JSON-java
JSON-java copied to clipboard
JSON CDL is omitting last row when parsing CSV with an empty last column
I was playing with parsing CSV files into JSON using CDL library from org.json.CDL and I observed a strange behavior.
When I pass a CSV with an empty last value to the toJSONArray method, it's omitting the last row.
package com.my.test;
import org.json.CDL;
import org.json.JSONException;
import org.junit.jupiter.api.Test;
import org.junit.jupiter.api.extension.ExtendWith;
import org.mockito.junit.jupiter.MockitoExtension;
import java.util.List;
import static org.junit.jupiter.api.Assertions.*;
@ExtendWith(MockitoExtension.class)
class CDLTest {
@Test
void testCDL_empty_column_fail() throws JSONException {
final String SIMPLE_CSV_EMPTY_COLUMN_STRING = "Number,Name,Empty\n" +
"1,Allice,\n" +
"2,Chris,\n" +
"3,Bob,";
List<Object> jsonObjects = CDL.toJSONArray(SIMPLE_CSV_EMPTY_COLUMN_STRING).toList();
assertAll(
() -> assertNotNull(jsonObjects),
() -> assertEquals(3, jsonObjects.size())
);
}
}
It's failing as well for that String:
final String SIMPLE_CSV_EMPTY_COLUMN_STRING = "Number,Name,Empty\n" +
"1,Allice,not\n" +
"2,Chris,empty\n" +
"3,Bob,";
Do you have any idea how can I fix it? For learning purposes, I'd prefer to stick to this library and just fix it codewise. I was thinking about extending CDL and reimplementing method with a bug. Do you have any other idea, or maybe someone already fixed it?
Versions:
<org.json.version>20190722</org.json.version> and
Java 11
is it an empty "last value" or is it the missing new line \n causing the issue?

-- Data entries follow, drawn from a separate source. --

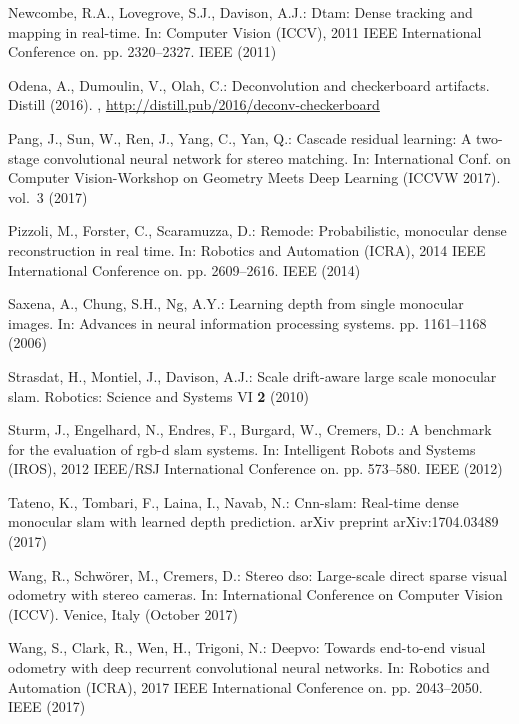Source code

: \documentclass[runningheads]{llncs}
\begin{document}
\begin{thebibliography}{10}
Newcombe, R.A., Lovegrove, S.J., Davison, A.J.: Dtam: Dense tracking and
  mapping in real-time. In: Computer Vision (ICCV), 2011 IEEE International
  Conference on. pp. 2320--2327. IEEE (2011)

Odena, A., Dumoulin, V., Olah, C.: Deconvolution and checkerboard artifacts.
  Distill  (2016). ,
  \url{http://distill.pub/2016/deconv-checkerboard}

Pang, J., Sun, W., Ren, J., Yang, C., Yan, Q.: Cascade residual learning: A
  two-stage convolutional neural network for stereo matching. In: International
  Conf. on Computer Vision-Workshop on Geometry Meets Deep Learning (ICCVW
  2017). vol.~3 (2017)

Pizzoli, M., Forster, C., Scaramuzza, D.: Remode: Probabilistic, monocular
  dense reconstruction in real time. In: Robotics and Automation (ICRA), 2014
  IEEE International Conference on. pp. 2609--2616. IEEE (2014)

Saxena, A., Chung, S.H., Ng, A.Y.: Learning depth from single monocular images.
  In: Advances in neural information processing systems. pp. 1161--1168 (2006)

Strasdat, H., Montiel, J., Davison, A.J.: Scale drift-aware large scale
  monocular slam. Robotics: Science and Systems VI  \textbf{2} (2010)

Sturm, J., Engelhard, N., Endres, F., Burgard, W., Cremers, D.: A benchmark for
  the evaluation of rgb-d slam systems. In: Intelligent Robots and Systems
  (IROS), 2012 IEEE/RSJ International Conference on. pp. 573--580. IEEE (2012)

Tateno, K., Tombari, F., Laina, I., Navab, N.: Cnn-slam: Real-time dense
  monocular slam with learned depth prediction. arXiv preprint arXiv:1704.03489
   (2017)

Wang, R., Schw\"orer, M., Cremers, D.: Stereo dso: Large-scale direct sparse
  visual odometry with stereo cameras. In: International Conference on Computer
  Vision (ICCV). Venice, Italy (October 2017)

Wang, S., Clark, R., Wen, H., Trigoni, N.: Deepvo: Towards end-to-end visual
  odometry with deep recurrent convolutional neural networks. In: Robotics and
  Automation (ICRA), 2017 IEEE International Conference on. pp. 2043--2050.
  IEEE (2017)


\end{thebibliography}
\end{document}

For example, does the following data work:
final String SIMPLE_CSV_EMPTY_COLUMN_STRING = "Number,Name,Empty\n" +
"1,Allice,\n" +
"2,Chris,\n" +
"3,Bob,\n";
Hi @johnjaylward, When I add a new line CDL parses correctly, but CSV not necessarily needs to end with a new line, doesn't it?
The reason for this behavior is line 108 in CDL rowToJSONArray which assumes that the row needs something at the end:
if (value == null ||
(ja.length() == 0 && value.length() == 0 && c != ',')) {
I'm not sure about CSV specifically, but here is a good answer for text files in general: https://unix.stackexchange.com/a/18789
looks like CSV itself is lose on the ending new-line: https://www.csvreader.com/csv_format.php
Feel free to submit a PR for a fix
Feel free to submit a PR for a fix
The JavaDoc for the CDL class does specify that every row ends with a NEWLINE. So if you do make a change, please be sure to update any relevant JavaDoc as well.
I found as well that the test emptyLinesToJSONArray doesn't check anything because last row in str is omitted so it ends up being a case of a CSV with only header row = empty JSON:
/**
* Create a JSONArray from string containing only whitespace and commas
*/
@Test
public void emptyLinesToJSONArray() {
String str = " , , , \n , , , ";
JSONArray jsonArray = CDL.toJSONArray(str);
assertNull("JSONArray should be null for no content",
jsonArray);
}
The correct test should have at least 3 rows and yes it's failing so this functionality was never implemented.
I think I need some access rights to create a branch:
ERROR: Permission to stleary/JSON-java.git denied to jjanczur. Could not read from remote repository. Please make sure you have the correct access rights and the repository exists
Quick fix was to add additional check if the ja is not nul:
if ((value == null && ja.length() == 0) ||
(ja.length() == 0 &&
value != null &&
value.length() == 0 &&
c != ',')) {
instead of:
if (value == null ||
(ja.length() == 0 && value.length() == 0 && c != ',')) {
I found as well that the test emptyLinesToJSONArray doesn't check anything because last row in str is omitted so it ends up being a case of a CSV with only header row = empty JSON
This is actually validating the case that you initially brought up in this ticket. That a "row" with no \n at the end doesn't get processed. The test is currently correct as expected behaviour of the CDL class.
I think I need some access rights to create a branch:
ERROR: Permission to stleary/JSON-java.git denied to jjanczur. Could not read from remote repository. Please make sure you have the correct access rights and the repository exists
The standard model in GitHub is to create a Fork
of a project, make changes in your own branch(es), then submit a PR from your fork.
Closing due to lack of activity. If you think it should remain open, please post here.